Only a Jewish playwright could get away with calling a play he had written Bad Jews. Joshua Harmon’s 95-minute American comedy is both anti-Jewish and pro-Jewish at one and the same time and will appeal to Jewish and non-Jewish audiences.
Harmon has a wonderful acerbic wit. He is not worried about being offensive. “Comedy,” he says, “is a very natural and very Jewish response to tragedy. It’s a survival mechanism.”
I much enjoyed the play when I saw Michael Longhurst’s production in 2015. I much enjoy it again when I see John Pashley’s well-cast revival at the Arts Theatre.
The play asks to which member of the family should a priceless religious heirloom go? It had belonged to their grandfather who had died in the Holocaust. His surviving son had hidden it under his tongue for the two years he was in the concentration camp.

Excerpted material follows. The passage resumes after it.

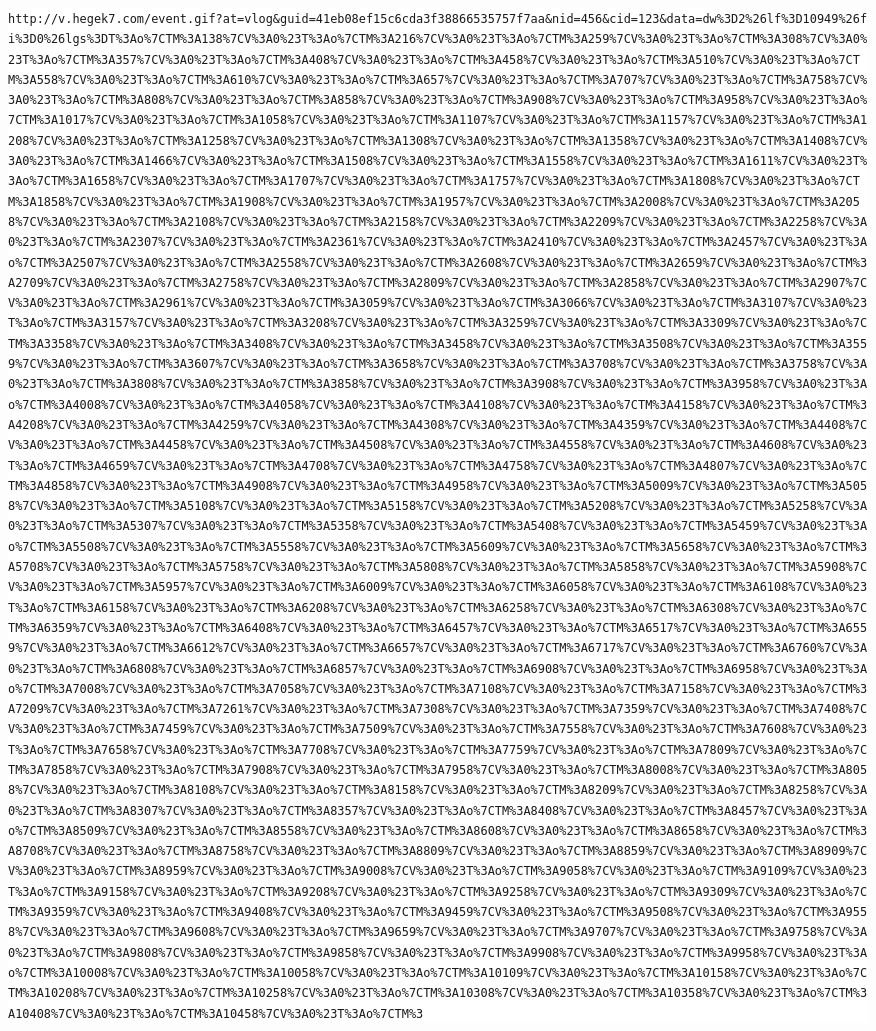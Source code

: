 	http://v.hegek7.com/event.gif?at=vlog&guid=41eb08ef15c6cda3f38866535757f7aa&nid=456&cid=123&data=dw%3D2%26lf%3D10949%26fi%3D0%26lgs%3DT%3Ao%7CTM%3A138%7CV%3A0%23T%3Ao%7CTM%3A216%7CV%3A0%23T%3Ao%7CTM%3A259%7CV%3A0%23T%3Ao%7CTM%3A308%7CV%3A0%23T%3Ao%7CTM%3A357%7CV%3A0%23T%3Ao%7CTM%3A408%7CV%3A0%23T%3Ao%7CTM%3A458%7CV%3A0%23T%3Ao%7CTM%3A510%7CV%3A0%23T%3Ao%7CTM%3A558%7CV%3A0%23T%3Ao%7CTM%3A610%7CV%3A0%23T%3Ao%7CTM%3A657%7CV%3A0%23T%3Ao%7CTM%3A707%7CV%3A0%23T%3Ao%7CTM%3A758%7CV%3A0%23T%3Ao%7CTM%3A808%7CV%3A0%23T%3Ao%7CTM%3A858%7CV%3A0%23T%3Ao%7CTM%3A908%7CV%3A0%23T%3Ao%7CTM%3A958%7CV%3A0%23T%3Ao%7CTM%3A1017%7CV%3A0%23T%3Ao%7CTM%3A1058%7CV%3A0%23T%3Ao%7CTM%3A1107%7CV%3A0%23T%3Ao%7CTM%3A1157%7CV%3A0%23T%3Ao%7CTM%3A1208%7CV%3A0%23T%3Ao%7CTM%3A1258%7CV%3A0%23T%3Ao%7CTM%3A1308%7CV%3A0%23T%3Ao%7CTM%3A1358%7CV%3A0%23T%3Ao%7CTM%3A1408%7CV%3A0%23T%3Ao%7CTM%3A1466%7CV%3A0%23T%3Ao%7CTM%3A1508%7CV%3A0%23T%3Ao%7CTM%3A1558%7CV%3A0%23T%3Ao%7CTM%3A1611%7CV%3A0%23T%3Ao%7CTM%3A1658%7CV%3A0%23T%3Ao%7CTM%3A1707%7CV%3A0%23T%3Ao%7CTM%3A1757%7CV%3A0%23T%3Ao%7CTM%3A1808%7CV%3A0%23T%3Ao%7CTM%3A1858%7CV%3A0%23T%3Ao%7CTM%3A1908%7CV%3A0%23T%3Ao%7CTM%3A1957%7CV%3A0%23T%3Ao%7CTM%3A2008%7CV%3A0%23T%3Ao%7CTM%3A2058%7CV%3A0%23T%3Ao%7CTM%3A2108%7CV%3A0%23T%3Ao%7CTM%3A2158%7CV%3A0%23T%3Ao%7CTM%3A2209%7CV%3A0%23T%3Ao%7CTM%3A2258%7CV%3A0%23T%3Ao%7CTM%3A2307%7CV%3A0%23T%3Ao%7CTM%3A2361%7CV%3A0%23T%3Ao%7CTM%3A2410%7CV%3A0%23T%3Ao%7CTM%3A2457%7CV%3A0%23T%3Ao%7CTM%3A2507%7CV%3A0%23T%3Ao%7CTM%3A2558%7CV%3A0%23T%3Ao%7CTM%3A2608%7CV%3A0%23T%3Ao%7CTM%3A2659%7CV%3A0%23T%3Ao%7CTM%3A2709%7CV%3A0%23T%3Ao%7CTM%3A2758%7CV%3A0%23T%3Ao%7CTM%3A2809%7CV%3A0%23T%3Ao%7CTM%3A2858%7CV%3A0%23T%3Ao%7CTM%3A2907%7CV%3A0%23T%3Ao%7CTM%3A2961%7CV%3A0%23T%3Ao%7CTM%3A3059%7CV%3A0%23T%3Ao%7CTM%3A3066%7CV%3A0%23T%3Ao%7CTM%3A3107%7CV%3A0%23T%3Ao%7CTM%3A3157%7CV%3A0%23T%3Ao%7CTM%3A3208%7CV%3A0%23T%3Ao%7CTM%3A3259%7CV%3A0%23T%3Ao%7CTM%3A3309%7CV%3A0%23T%3Ao%7CTM%3A3358%7CV%3A0%23T%3Ao%7CTM%3A3408%7CV%3A0%23T%3Ao%7CTM%3A3458%7CV%3A0%23T%3Ao%7CTM%3A3508%7CV%3A0%23T%3Ao%7CTM%3A3559%7CV%3A0%23T%3Ao%7CTM%3A3607%7CV%3A0%23T%3Ao%7CTM%3A3658%7CV%3A0%23T%3Ao%7CTM%3A3708%7CV%3A0%23T%3Ao%7CTM%3A3758%7CV%3A0%23T%3Ao%7CTM%3A3808%7CV%3A0%23T%3Ao%7CTM%3A3858%7CV%3A0%23T%3Ao%7CTM%3A3908%7CV%3A0%23T%3Ao%7CTM%3A3958%7CV%3A0%23T%3Ao%7CTM%3A4008%7CV%3A0%23T%3Ao%7CTM%3A4058%7CV%3A0%23T%3Ao%7CTM%3A4108%7CV%3A0%23T%3Ao%7CTM%3A4158%7CV%3A0%23T%3Ao%7CTM%3A4208%7CV%3A0%23T%3Ao%7CTM%3A4259%7CV%3A0%23T%3Ao%7CTM%3A4308%7CV%3A0%23T%3Ao%7CTM%3A4359%7CV%3A0%23T%3Ao%7CTM%3A4408%7CV%3A0%23T%3Ao%7CTM%3A4458%7CV%3A0%23T%3Ao%7CTM%3A4508%7CV%3A0%23T%3Ao%7CTM%3A4558%7CV%3A0%23T%3Ao%7CTM%3A4608%7CV%3A0%23T%3Ao%7CTM%3A4659%7CV%3A0%23T%3Ao%7CTM%3A4708%7CV%3A0%23T%3Ao%7CTM%3A4758%7CV%3A0%23T%3Ao%7CTM%3A4807%7CV%3A0%23T%3Ao%7CTM%3A4858%7CV%3A0%23T%3Ao%7CTM%3A4908%7CV%3A0%23T%3Ao%7CTM%3A4958%7CV%3A0%23T%3Ao%7CTM%3A5009%7CV%3A0%23T%3Ao%7CTM%3A5058%7CV%3A0%23T%3Ao%7CTM%3A5108%7CV%3A0%23T%3Ao%7CTM%3A5158%7CV%3A0%23T%3Ao%7CTM%3A5208%7CV%3A0%23T%3Ao%7CTM%3A5258%7CV%3A0%23T%3Ao%7CTM%3A5307%7CV%3A0%23T%3Ao%7CTM%3A5358%7CV%3A0%23T%3Ao%7CTM%3A5408%7CV%3A0%23T%3Ao%7CTM%3A5459%7CV%3A0%23T%3Ao%7CTM%3A5508%7CV%3A0%23T%3Ao%7CTM%3A5558%7CV%3A0%23T%3Ao%7CTM%3A5609%7CV%3A0%23T%3Ao%7CTM%3A5658%7CV%3A0%23T%3Ao%7CTM%3A5708%7CV%3A0%23T%3Ao%7CTM%3A5758%7CV%3A0%23T%3Ao%7CTM%3A5808%7CV%3A0%23T%3Ao%7CTM%3A5858%7CV%3A0%23T%3Ao%7CTM%3A5908%7CV%3A0%23T%3Ao%7CTM%3A5957%7CV%3A0%23T%3Ao%7CTM%3A6009%7CV%3A0%23T%3Ao%7CTM%3A6058%7CV%3A0%23T%3Ao%7CTM%3A6108%7CV%3A0%23T%3Ao%7CTM%3A6158%7CV%3A0%23T%3Ao%7CTM%3A6208%7CV%3A0%23T%3Ao%7CTM%3A6258%7CV%3A0%23T%3Ao%7CTM%3A6308%7CV%3A0%23T%3Ao%7CTM%3A6359%7CV%3A0%23T%3Ao%7CTM%3A6408%7CV%3A0%23T%3Ao%7CTM%3A6457%7CV%3A0%23T%3Ao%7CTM%3A6517%7CV%3A0%23T%3Ao%7CTM%3A6559%7CV%3A0%23T%3Ao%7CTM%3A6612%7CV%3A0%23T%3Ao%7CTM%3A6657%7CV%3A0%23T%3Ao%7CTM%3A6717%7CV%3A0%23T%3Ao%7CTM%3A6760%7CV%3A0%23T%3Ao%7CTM%3A6808%7CV%3A0%23T%3Ao%7CTM%3A6857%7CV%3A0%23T%3Ao%7CTM%3A6908%7CV%3A0%23T%3Ao%7CTM%3A6958%7CV%3A0%23T%3Ao%7CTM%3A7008%7CV%3A0%23T%3Ao%7CTM%3A7058%7CV%3A0%23T%3Ao%7CTM%3A7108%7CV%3A0%23T%3Ao%7CTM%3A7158%7CV%3A0%23T%3Ao%7CTM%3A7209%7CV%3A0%23T%3Ao%7CTM%3A7261%7CV%3A0%23T%3Ao%7CTM%3A7308%7CV%3A0%23T%3Ao%7CTM%3A7359%7CV%3A0%23T%3Ao%7CTM%3A7408%7CV%3A0%23T%3Ao%7CTM%3A7459%7CV%3A0%23T%3Ao%7CTM%3A7509%7CV%3A0%23T%3Ao%7CTM%3A7558%7CV%3A0%23T%3Ao%7CTM%3A7608%7CV%3A0%23T%3Ao%7CTM%3A7658%7CV%3A0%23T%3Ao%7CTM%3A7708%7CV%3A0%23T%3Ao%7CTM%3A7759%7CV%3A0%23T%3Ao%7CTM%3A7809%7CV%3A0%23T%3Ao%7CTM%3A7858%7CV%3A0%23T%3Ao%7CTM%3A7908%7CV%3A0%23T%3Ao%7CTM%3A7958%7CV%3A0%23T%3Ao%7CTM%3A8008%7CV%3A0%23T%3Ao%7CTM%3A8058%7CV%3A0%23T%3Ao%7CTM%3A8108%7CV%3A0%23T%3Ao%7CTM%3A8158%7CV%3A0%23T%3Ao%7CTM%3A8209%7CV%3A0%23T%3Ao%7CTM%3A8258%7CV%3A0%23T%3Ao%7CTM%3A8307%7CV%3A0%23T%3Ao%7CTM%3A8357%7CV%3A0%23T%3Ao%7CTM%3A8408%7CV%3A0%23T%3Ao%7CTM%3A8457%7CV%3A0%23T%3Ao%7CTM%3A8509%7CV%3A0%23T%3Ao%7CTM%3A8558%7CV%3A0%23T%3Ao%7CTM%3A8608%7CV%3A0%23T%3Ao%7CTM%3A8658%7CV%3A0%23T%3Ao%7CTM%3A8708%7CV%3A0%23T%3Ao%7CTM%3A8758%7CV%3A0%23T%3Ao%7CTM%3A8809%7CV%3A0%23T%3Ao%7CTM%3A8859%7CV%3A0%23T%3Ao%7CTM%3A8909%7CV%3A0%23T%3Ao%7CTM%3A8959%7CV%3A0%23T%3Ao%7CTM%3A9008%7CV%3A0%23T%3Ao%7CTM%3A9058%7CV%3A0%23T%3Ao%7CTM%3A9109%7CV%3A0%23T%3Ao%7CTM%3A9158%7CV%3A0%23T%3Ao%7CTM%3A9208%7CV%3A0%23T%3Ao%7CTM%3A9258%7CV%3A0%23T%3Ao%7CTM%3A9309%7CV%3A0%23T%3Ao%7CTM%3A9359%7CV%3A0%23T%3Ao%7CTM%3A9408%7CV%3A0%23T%3Ao%7CTM%3A9459%7CV%3A0%23T%3Ao%7CTM%3A9508%7CV%3A0%23T%3Ao%7CTM%3A9558%7CV%3A0%23T%3Ao%7CTM%3A9608%7CV%3A0%23T%3Ao%7CTM%3A9659%7CV%3A0%23T%3Ao%7CTM%3A9707%7CV%3A0%23T%3Ao%7CTM%3A9758%7CV%3A0%23T%3Ao%7CTM%3A9808%7CV%3A0%23T%3Ao%7CTM%3A9858%7CV%3A0%23T%3Ao%7CTM%3A9908%7CV%3A0%23T%3Ao%7CTM%3A9958%7CV%3A0%23T%3Ao%7CTM%3A10008%7CV%3A0%23T%3Ao%7CTM%3A10058%7CV%3A0%23T%3Ao%7CTM%3A10109%7CV%3A0%23T%3Ao%7CTM%3A10158%7CV%3A0%23T%3Ao%7CTM%3A10208%7CV%3A0%23T%3Ao%7CTM%3A10258%7CV%3A0%23T%3Ao%7CTM%3A10308%7CV%3A0%23T%3Ao%7CTM%3A10358%7CV%3A0%23T%3Ao%7CTM%3A10408%7CV%3A0%23T%3Ao%7CTM%3A10458%7CV%3A0%23T%3Ao%7CTM%3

Daphna (Rosie Yazid) feels that, since she is the most Jewish member of the family, it is rightly hers. Her cousin Liam (Ashley Margolis), who wants to marry a Gentile (Olivia Le Andersen), another bone of contention, feels it is his because he had been promised it by his grandfather. Meanwhile, her younger brother Jonah (Charlie Beaven) offers her no support, feeling he doesn’t want to get involved in any feud.
Daphna, all bitter and twisted, is so Jewish, so Orthodox, so accusatory, so frizzy, so resentful, that she is extremely unlikeable. Every time she opens her mouth (and she opens it all the time) she antagonises everybody and that includes the audience.
Liam’s vitriolic rant against Daphna is so well delivered by Ashley Margolis that it wins him a round of applause. Daphna only wins sympathy in the play’s final moments when she expresses her fears about Jews losing their cultural identities in an increasing global world.